Problem details :: Repeat every record below exactly, omitting any pictures.

= = = = = = =

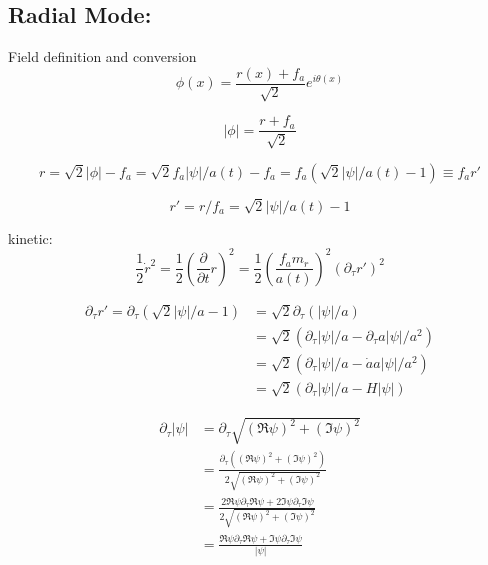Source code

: \documentclass[a4paper]{article}
\begin{document}
\subsection{Radial Mode:}

Field definition and conversion
\begin{equation}
    \phi(x) = \frac{r(x) + f_a}{\sqrt{2}} e^{i \theta(x) }
\end{equation}

\begin{equation}
    |\phi| = \frac{r + f_a}{\sqrt{2}}
\end{equation}

\begin{equation}
    r = \sqrt{2} |\phi| - f_a
    = \sqrt{2} f_a |\psi| / a(t) - f_a
    = f_a \left( \sqrt{2} |\psi| / a(t) - 1 \right)
    \equiv f_a r'
\end{equation}

\begin{equation}
    r' = r / f_a = \sqrt{2} |\psi| / a(t) - 1
\end{equation}

kinetic:
\begin{equation}
    \frac{1}{2} \dot{r}^2 = \frac{1}{2} (\frac{\partial}{\partial t} r)^2
    = \frac{1}{2} (\frac{f_a m_r}{a(t)})^2 \left( \partial_\tau r' \right)^2
\end{equation}

\begin{align}
    \partial_\tau r' = \partial_\tau \left( \sqrt{2} |\psi| / a - 1 \right)
    &= \sqrt{2} \partial_\tau ( |\psi| / a ) \\
    &= \sqrt{2} (\partial_\tau |\psi| / a - \partial_\tau a |\psi| / a^2) \\
    &= \sqrt{2} (\partial_\tau |\psi| / a - \dot{a} a |\psi| / a^2) \\
    &= \sqrt{2} (\partial_\tau |\psi| / a - H |\psi|)
\end{align}

\begin{align}
    \partial_\tau |\psi| &= \partial_\tau \sqrt{ (\Re \psi)^2 + (\Im \psi)^2 } \\
                         &= \frac{ \partial_\tau ((\Re \psi)^2 + (\Im \psi)^2) }{ 2 \sqrt{ (\Re \psi)^2 + (\Im \psi)^2 } } \\
                         &= \frac{ 2 \Re \psi \partial_\tau \Re \psi + 2 \Im \psi \partial_\tau \Im \psi }{ 2 \sqrt{ (\Re \psi)^2 + (\Im \psi)^2 } } \\
                         &= \frac{ \Re \psi \partial_\tau \Re \psi + \Im \psi \partial_\tau \Im \psi }{ |\psi| }
\end{align}
\end{document}
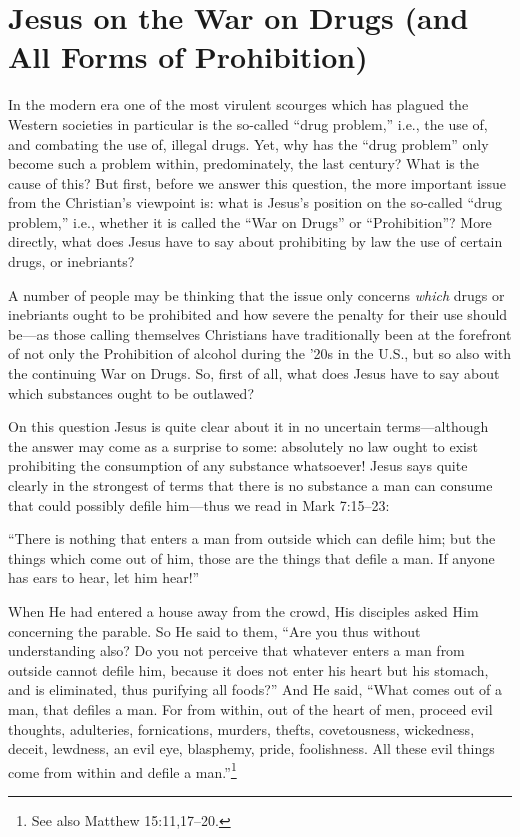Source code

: \documentclass[letterpaper,12pt]{article}
\newenvironment{squotation}
  {\small\quotation}
  {\endquotation\normalsize}
\begin{document}
\section{Jesus on the War on Drugs (and All Forms of Prohibition)}
\label{sec:JesusOnTheWarOnDrugsAndAllFormsOfProhibition}

In the modern era one of the most virulent scourges which has plagued the Western societies in particular is the so-called ``drug problem,'' i.e., the use of, and combating the use of, illegal drugs. Yet, why has the ``drug problem'' only become such a problem within, predominately, the last century? What is the cause of this? But first, before we answer this question, the more important issue from the Christian's viewpoint is: what is Jesus's position on the so-called ``drug problem,'' i.e., whether it is called the ``War on Drugs'' or ``Prohibition''? More directly, what does Jesus have to say about prohibiting by law the use of certain drugs, or inebriants?

A number of people may be thinking that the issue only concerns \emph{which} drugs or inebriants ought to be prohibited and how severe the penalty for their use should be---as those calling themselves Christians have traditionally been at the forefront of not only the Prohibition of alcohol during the '20s in the U.S., but so also with the continuing War on Drugs. So, first of all, what does Jesus have to say about which substances ought to be outlawed?

On this question Jesus is quite clear about it in no uncertain terms---although the answer may come as a surprise to some: absolutely no law ought to exist prohibiting the consumption of any substance whatsoever! Jesus says quite clearly in the strongest of terms that there is no substance a man can consume that could possibly defile him---thus we read in Mark 7:15--23:

\begin{squotation}
``There is nothing that enters a man from outside which can defile him; but the things which come out of him, those are the things that defile a man. If anyone has ears to hear, let him hear!''

When He had entered a house away from the crowd, His disciples asked Him concerning the parable. So He said to them, ``Are you thus without understanding also? Do you not perceive that whatever enters a man from outside cannot defile him, because it does not enter his heart but his stomach, and is eliminated, thus purifying all foods?'' And He said, ``What comes out of a man, that defiles a man. For from within, out of the heart of men, proceed evil thoughts, adulteries, fornications, murders, thefts, covetousness, wickedness, deceit, lewdness, an evil eye, blasphemy, pride, foolishness. All these evil things come from within and defile a man.''\footnote{See also Matthew 15:11,17--20.}
\end{squotation}
\end{document}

= = = = = = =

Answer to the exercise ::
Source code

: \documentclass[a4paper]{article}
\begin{document}
\subsection{Radial Mode:}

Field definition and conversion
\begin{equation}
    \phi(x) = \frac{r(x) + f_a}{\sqrt{2}} e^{i \theta(x) }
\end{equation}

\begin{equation}
    |\phi| = \frac{r + f_a}{\sqrt{2}}
\end{equation}

\begin{equation}
    r = \sqrt{2} |\phi| - f_a
    = \sqrt{2} f_a |\psi| / a(t) - f_a
    = f_a \left( \sqrt{2} |\psi| / a(t) - 1 \right)
    \equiv f_a r'
\end{equation}

\begin{equation}
    r' = r / f_a = \sqrt{2} |\psi| / a(t) - 1
\end{equation}

kinetic:
\begin{equation}
    \frac{1}{2} \dot{r}^2 = \frac{1}{2} (\frac{\partial}{\partial t} r)^2
    = \frac{1}{2} (\frac{f_a m_r}{a(t)})^2 \left( \partial_\tau r' \right)^2
\end{equation}

\begin{align}
    \partial_\tau r' = \partial_\tau \left( \sqrt{2} |\psi| / a - 1 \right)
    &= \sqrt{2} \partial_\tau ( |\psi| / a ) \\
    &= \sqrt{2} (\partial_\tau |\psi| / a - \partial_\tau a |\psi| / a^2) \\
    &= \sqrt{2} (\partial_\tau |\psi| / a - \dot{a} a |\psi| / a^2) \\
    &= \sqrt{2} (\partial_\tau |\psi| / a - H |\psi|)
\end{align}

\begin{align}
    \partial_\tau |\psi| &= \partial_\tau \sqrt{ (\Re \psi)^2 + (\Im \psi)^2 } \\
                         &= \frac{ \partial_\tau ((\Re \psi)^2 + (\Im \psi)^2) }{ 2 \sqrt{ (\Re \psi)^2 + (\Im \psi)^2 } } \\
                         &= \frac{ 2 \Re \psi \partial_\tau \Re \psi + 2 \Im \psi \partial_\tau \Im \psi }{ 2 \sqrt{ (\Re \psi)^2 + (\Im \psi)^2 } } \\
                         &= \frac{ \Re \psi \partial_\tau \Re \psi + \Im \psi \partial_\tau \Im \psi }{ |\psi| }
\end{align}
\end{document}
Source code

: \documentclass[letterpaper,12pt]{article}
\newenvironment{squotation}
  {\small\quotation}
  {\endquotation\normalsize}
\begin{document}
\section{Jesus on the War on Drugs (and All Forms of Prohibition)}
\label{sec:JesusOnTheWarOnDrugsAndAllFormsOfProhibition}

In the modern era one of the most virulent scourges which has plagued the Western societies in particular is the so-called ``drug problem,'' i.e., the use of, and combating the use of, illegal drugs. Yet, why has the ``drug problem'' only become such a problem within, predominately, the last century? What is the cause of this? But first, before we answer this question, the more important issue from the Christian's viewpoint is: what is Jesus's position on the so-called ``drug problem,'' i.e., whether it is called the ``War on Drugs'' or ``Prohibition''? More directly, what does Jesus have to say about prohibiting by law the use of certain drugs, or inebriants?

A number of people may be thinking that the issue only concerns \emph{which} drugs or inebriants ought to be prohibited and how severe the penalty for their use should be---as those calling themselves Christians have traditionally been at the forefront of not only the Prohibition of alcohol during the '20s in the U.S., but so also with the continuing War on Drugs. So, first of all, what does Jesus have to say about which substances ought to be outlawed?

On this question Jesus is quite clear about it in no uncertain terms---although the answer may come as a surprise to some: absolutely no law ought to exist prohibiting the consumption of any substance whatsoever! Jesus says quite clearly in the strongest of terms that there is no substance a man can consume that could possibly defile him---thus we read in Mark 7:15--23:

\begin{squotation}
``There is nothing that enters a man from outside which can defile him; but the things which come out of him, those are the things that defile a man. If anyone has ears to hear, let him hear!''

When He had entered a house away from the crowd, His disciples asked Him concerning the parable. So He said to them, ``Are you thus without understanding also? Do you not perceive that whatever enters a man from outside cannot defile him, because it does not enter his heart but his stomach, and is eliminated, thus purifying all foods?'' And He said, ``What comes out of a man, that defiles a man. For from within, out of the heart of men, proceed evil thoughts, adulteries, fornications, murders, thefts, covetousness, wickedness, deceit, lewdness, an evil eye, blasphemy, pride, foolishness. All these evil things come from within and defile a man.''\footnote{See also Matthew 15:11,17--20.}
\end{squotation}
\end{document}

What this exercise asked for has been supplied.